Starting in January with the launch of the ambitious Precision Medicine Initiative in the United States, 2015 finished with a heated debate around the appropriate use of technology that allows scientists to edit the human genome.
Those two big stories bookended the year showing both the promise and peril of genetics.
2015 triggered a furious pace in new genetic insights with all the potential they hold. But with many of these advances comes the weight of new issues to tackle as well. As we head into 2016, we’re taking a moment to look back at some of the highlights of the year including 23andMe’s contributions to the science and discussion around genetics.
Transforming Medical Research
The Precision Medicine Initiative announced by President Obama in January could help change the face of medicine forever. The effort to sequence a million Americans will depend on the willingness of people to participate in research meant to, as Obama said, “bring us closer to curing diseases like cancer and diabetes, and to give all of us access to the personalized information we need to keep ourselves and our families healthier.” It’s the kind of people-powered research model that 23andMe pioneered; one that is about more than just collecting data, but depends on empowering consumers and engaging them in their own health.
A Banner Year for 23andMe
While it wasn’t a scientific breakthrough,syndrome carrier status report was a huge step for direct-to-consumer health testing in general. It was the first time the US regulatory agency gave such authorization, and it’s laid the groundwork for how to return actionable health results to consumers in a regulated environment. It also was a highpoint in a long list of highpoints for 23andMe, that included launching a Therapeutics group and introducing a newly imagined product experience for customers that included health, ancestry and traits reports and the first-ever genetic test with reports that meet FDA standards.

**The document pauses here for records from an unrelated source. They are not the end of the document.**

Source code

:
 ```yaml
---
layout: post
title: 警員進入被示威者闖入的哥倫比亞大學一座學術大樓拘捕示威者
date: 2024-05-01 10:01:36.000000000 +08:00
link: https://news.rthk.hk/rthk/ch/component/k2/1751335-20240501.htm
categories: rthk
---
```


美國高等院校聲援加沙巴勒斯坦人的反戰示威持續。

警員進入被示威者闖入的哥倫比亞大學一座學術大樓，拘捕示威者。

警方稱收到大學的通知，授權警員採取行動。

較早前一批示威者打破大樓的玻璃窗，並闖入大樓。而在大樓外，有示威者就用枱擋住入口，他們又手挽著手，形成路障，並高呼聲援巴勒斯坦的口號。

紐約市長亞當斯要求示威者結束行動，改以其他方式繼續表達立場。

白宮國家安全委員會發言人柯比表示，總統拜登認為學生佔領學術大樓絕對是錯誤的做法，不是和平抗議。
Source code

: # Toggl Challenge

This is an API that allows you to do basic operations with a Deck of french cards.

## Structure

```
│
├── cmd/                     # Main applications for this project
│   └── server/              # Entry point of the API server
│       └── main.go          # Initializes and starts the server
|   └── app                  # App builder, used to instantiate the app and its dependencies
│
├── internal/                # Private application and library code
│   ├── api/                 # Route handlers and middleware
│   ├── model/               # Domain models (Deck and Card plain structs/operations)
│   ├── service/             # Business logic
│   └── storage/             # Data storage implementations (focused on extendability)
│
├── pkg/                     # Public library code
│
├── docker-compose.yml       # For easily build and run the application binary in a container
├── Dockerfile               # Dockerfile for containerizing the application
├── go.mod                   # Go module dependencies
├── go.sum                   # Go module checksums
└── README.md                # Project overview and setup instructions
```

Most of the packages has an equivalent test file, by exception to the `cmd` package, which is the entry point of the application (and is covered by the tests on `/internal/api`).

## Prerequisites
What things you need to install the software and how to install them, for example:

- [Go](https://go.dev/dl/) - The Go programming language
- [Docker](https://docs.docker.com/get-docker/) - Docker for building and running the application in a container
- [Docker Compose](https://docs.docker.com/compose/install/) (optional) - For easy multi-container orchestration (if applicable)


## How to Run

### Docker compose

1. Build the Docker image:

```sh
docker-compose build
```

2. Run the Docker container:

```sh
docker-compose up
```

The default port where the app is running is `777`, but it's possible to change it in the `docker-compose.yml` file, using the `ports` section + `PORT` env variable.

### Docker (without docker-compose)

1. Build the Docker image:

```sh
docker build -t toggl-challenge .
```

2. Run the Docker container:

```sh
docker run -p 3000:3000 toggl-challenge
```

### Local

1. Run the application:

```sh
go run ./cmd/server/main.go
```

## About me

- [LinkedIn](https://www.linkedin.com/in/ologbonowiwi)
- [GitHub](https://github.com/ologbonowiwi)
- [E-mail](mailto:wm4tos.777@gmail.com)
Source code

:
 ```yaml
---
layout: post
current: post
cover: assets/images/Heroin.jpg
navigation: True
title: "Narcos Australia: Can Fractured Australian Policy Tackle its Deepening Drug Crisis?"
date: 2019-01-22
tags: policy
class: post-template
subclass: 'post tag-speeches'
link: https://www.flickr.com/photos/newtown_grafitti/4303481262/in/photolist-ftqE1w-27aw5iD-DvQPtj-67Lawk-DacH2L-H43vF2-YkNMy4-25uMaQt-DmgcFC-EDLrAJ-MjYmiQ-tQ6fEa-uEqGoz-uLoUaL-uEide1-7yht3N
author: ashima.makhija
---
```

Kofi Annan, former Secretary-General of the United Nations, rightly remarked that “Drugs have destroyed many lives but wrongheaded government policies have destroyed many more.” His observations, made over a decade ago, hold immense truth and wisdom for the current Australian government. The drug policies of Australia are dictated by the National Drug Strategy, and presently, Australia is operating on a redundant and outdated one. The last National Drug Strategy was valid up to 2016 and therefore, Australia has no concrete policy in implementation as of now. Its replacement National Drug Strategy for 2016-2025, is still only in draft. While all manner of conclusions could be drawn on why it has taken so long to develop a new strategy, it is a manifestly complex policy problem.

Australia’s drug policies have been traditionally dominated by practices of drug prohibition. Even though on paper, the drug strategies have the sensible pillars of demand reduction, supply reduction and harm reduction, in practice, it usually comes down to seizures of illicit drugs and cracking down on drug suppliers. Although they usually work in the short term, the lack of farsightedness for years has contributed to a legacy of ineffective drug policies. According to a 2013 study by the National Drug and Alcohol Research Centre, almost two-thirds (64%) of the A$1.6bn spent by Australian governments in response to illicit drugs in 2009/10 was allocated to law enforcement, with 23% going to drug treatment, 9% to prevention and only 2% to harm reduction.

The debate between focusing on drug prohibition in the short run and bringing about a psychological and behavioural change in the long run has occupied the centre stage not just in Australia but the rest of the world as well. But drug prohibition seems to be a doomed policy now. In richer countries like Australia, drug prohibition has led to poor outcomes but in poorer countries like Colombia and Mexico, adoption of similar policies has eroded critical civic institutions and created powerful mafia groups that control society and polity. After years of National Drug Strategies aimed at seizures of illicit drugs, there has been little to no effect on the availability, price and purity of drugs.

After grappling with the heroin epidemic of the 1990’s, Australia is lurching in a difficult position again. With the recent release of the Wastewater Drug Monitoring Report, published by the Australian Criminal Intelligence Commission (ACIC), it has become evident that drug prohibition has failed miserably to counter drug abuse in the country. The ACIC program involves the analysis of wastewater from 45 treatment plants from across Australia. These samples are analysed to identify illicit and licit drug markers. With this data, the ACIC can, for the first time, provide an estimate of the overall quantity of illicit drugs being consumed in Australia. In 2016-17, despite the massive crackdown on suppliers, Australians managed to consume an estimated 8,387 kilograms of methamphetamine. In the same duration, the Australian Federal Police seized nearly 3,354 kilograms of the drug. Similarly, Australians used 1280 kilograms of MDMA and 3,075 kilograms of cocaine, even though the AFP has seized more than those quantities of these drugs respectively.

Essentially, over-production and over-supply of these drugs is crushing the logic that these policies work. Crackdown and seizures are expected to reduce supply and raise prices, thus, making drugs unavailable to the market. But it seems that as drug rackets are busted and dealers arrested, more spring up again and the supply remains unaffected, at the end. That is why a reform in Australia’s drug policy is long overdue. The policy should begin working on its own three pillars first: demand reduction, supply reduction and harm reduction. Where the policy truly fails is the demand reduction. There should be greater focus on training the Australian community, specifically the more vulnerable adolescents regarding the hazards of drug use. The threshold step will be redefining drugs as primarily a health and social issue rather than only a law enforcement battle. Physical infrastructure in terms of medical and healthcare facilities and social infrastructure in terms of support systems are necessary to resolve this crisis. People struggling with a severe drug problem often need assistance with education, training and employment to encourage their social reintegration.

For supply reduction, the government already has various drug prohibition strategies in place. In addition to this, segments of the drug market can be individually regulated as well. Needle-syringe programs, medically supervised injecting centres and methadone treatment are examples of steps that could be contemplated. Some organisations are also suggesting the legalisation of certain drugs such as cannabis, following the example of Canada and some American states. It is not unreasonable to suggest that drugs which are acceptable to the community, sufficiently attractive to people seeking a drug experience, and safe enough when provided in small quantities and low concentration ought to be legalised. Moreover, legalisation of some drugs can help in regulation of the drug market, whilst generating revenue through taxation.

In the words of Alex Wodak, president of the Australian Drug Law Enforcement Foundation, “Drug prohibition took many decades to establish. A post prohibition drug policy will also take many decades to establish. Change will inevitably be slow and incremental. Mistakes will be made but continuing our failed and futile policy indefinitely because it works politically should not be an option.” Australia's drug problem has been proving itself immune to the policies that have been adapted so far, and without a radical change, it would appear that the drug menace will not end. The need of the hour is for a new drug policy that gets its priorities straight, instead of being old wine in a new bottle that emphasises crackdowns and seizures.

The People of the British Isles
History can be found in our DNA, and new research by scientists at Oxford University found distinctive regional differences in the tight confines of the British Isles. The study, led by Sir Walter Bodmer, also found that there is no single “Celtic” genetic group. Instead the study found that people in the Celtic regions of the UK – Scotland, Northern Ireland, Wales and Cornwall – are among the most genetically diverse in all the United Kingdom. In addition, the researchers estimate that the genetic contributions from Anglo-Saxon migrations – Germanic people who came into the coastal lowlands of the British Isles in the 5th and 6th centuries– to be just under half among people in the south east of England. As with studies done by 23andMe looking at African ancestry in the United States, this fine scale genetic map of the British Isles illuminates historical patterns of migration and distinct regional differences. It even reveals clusters of populations that show similar geographic locations of tribal groupings and kingdoms dating back to the 6th century.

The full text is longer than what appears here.